God relented! He has called a halt to the pestilence and spared Jerusalem. David is to build an alter at the spot the angel stood when mercy was delivered; the mercy spot.
How many of us know exactly where we were when God granted us mercy? David was because God let him see the angel who was tasked with delivering the consequence of his sin. He even cried out to God for the angel to spare the people and take him and his family instead. I wonder if David’s request moved God’s heart to halt the angel or if He had already relented. Did God stop the angel, then let David see it or was this process reversed?
David’s heart was changed that day. He had already repented of his sin. He had chosen the punishment he felt best fit “his” desires. For three days he had listened as reports came in from all over Israel about the death toll. Now he saw ‘in person’ the price of his sin. He saw the angel poised to strike down the men, women and children in the city he called his own. And his heart broke at the thought of all his people paying the price for his sin.
He called out to the only one who could help. With the only answer he felt was appropriate. “Punish me and spare them!” He didn’t ask God to still His hand, just redirect it. He called his sin what it was too. He called it “wicked” instead of “foolish.” He knew there was a price to be paid for that sin but felt it was his alone to pay. He demonstrated responsibility and love.
God listened to David’s plea. He went a step further by calling the debt paid and keeping His angel from David’s house too. But He wanted David to remember this lesson. He sent Gad to David again. “Go up, raise an altar to the Lord on the threshing floor of Araunah the Jebusite” (verse 18b).

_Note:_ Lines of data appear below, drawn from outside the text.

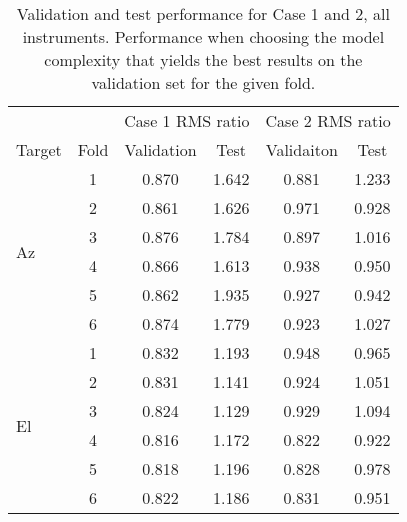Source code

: \begin{table}
    \centering
    \caption{Validation and test performance for Case 1 and 2, all instruments.
    Performance when choosing the model complexity that yields the best results on the validation set for the given fold.}
    \begin{tabular}{lccccc}
        \toprule
        & & \multicolumn{2}{c}{Case 1 RMS ratio} & \multicolumn{2}{c}{Case 2 RMS ratio} \\
        \cmidrule{3-4} \cmidrule{5-6}
        Target & Fold & Validation & Test &  Validaiton &  Test \\
        \midrule
        \multirow{6}{*}{Az} & 1 &  0.870 &       1.642 &      0.881 &       1.233 \\
                            & 2 &  0.861 &       1.626 &      0.971 &       0.928 \\
                            & 3 &  0.876 &       1.784 &      0.897 &       1.016 \\
                            & 4 &  0.866 &       1.613 &      0.938 &       0.950 \\
                            & 5 &  0.862 &       1.935 &      0.927 &       0.942 \\
                            & 6 &  0.874 &       1.779 &      0.923 &       1.027 \\
                            \hline
        \multirow{6}{*}{El} & 1 &  0.832 &       1.193 &      0.948 &       0.965 \\
        & 2 &  0.831 &       1.141 &      0.924 &       1.051 \\
                            & 3 &  0.824 &       1.129 &      0.929 &       1.094 \\
                            & 4 &  0.816 &       1.172 &      0.822 &       0.922 \\
                            & 5 &  0.818 &       1.196 &      0.828 &       0.978 \\
                            & 6 &  0.822 &       1.186 &      0.831 &       0.951 \\
                            \bottomrule
    \end{tabular}
    \label{tab:results_minval_val_test_days_04_all}
\end{table}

This was the spot where the angel stood with his sword drawn. The place where God held him fast. The place where mercy won! A place that would live forever in David’s heart and mind. David would gladly fulfill God’s command.
David came to the place where God had specified the altar be built. Did he bring Levites with him or did he plan on building this altar and making this sacrifice with his own hands? Because of being in trouble to begin with, I’m thinking he brought along help. He probably remembered well the lesson of the “right way” to do things from his experience with bringing the Ark into Jerusalem.
When David came to the place God had commanded, he didn’t take it by force or coercion. He asked to purchase it instead. Araunah was more than willing to give it to the king with no thought to compensation. But David wouldn’t hear of it. “I will not offer burnt offerings to the Lord my God that cost me nothing” (verse 24b).
David used what he had purchased to make the altar and the sacrifice. He did as Araunah had suggested with the things he now owned. This altar would serve David over the years. I believe this is so because of the ‘s’ on the end of the two different types of offerings David offered there. “David built there an altar to the Lord and offered burnt offerings and peace offerings” (verse 25a). This lesson would stay with David and when he was reminded of it he would return to this place and offer thanks to the Lord again.
So do you have an answer for the question I asked in the beginning? Do you have a time in your life where you can point to a spot where you received mercy? I do. I have many but none as dramatic as David’s but they are still important to me. They remind me of the love of my Father. The one who saw me in pain and reached down into my life to minister to me.
Father God, thank You that You care about EVERY aspect of my life. Thank You that I can bring all my concerns to You and You will listen. Thank You for changing my heart in those times too. MANY of my ‘had times’ were lessons I needed to learn and refused to learn any other way. Just like David, I labeled my sin as “foolish” instead of what it truly was; “wicked.” THANK YOU for the mercy You showed me in dealing with those sins too! I could have been counted among the dead, but wasn’t.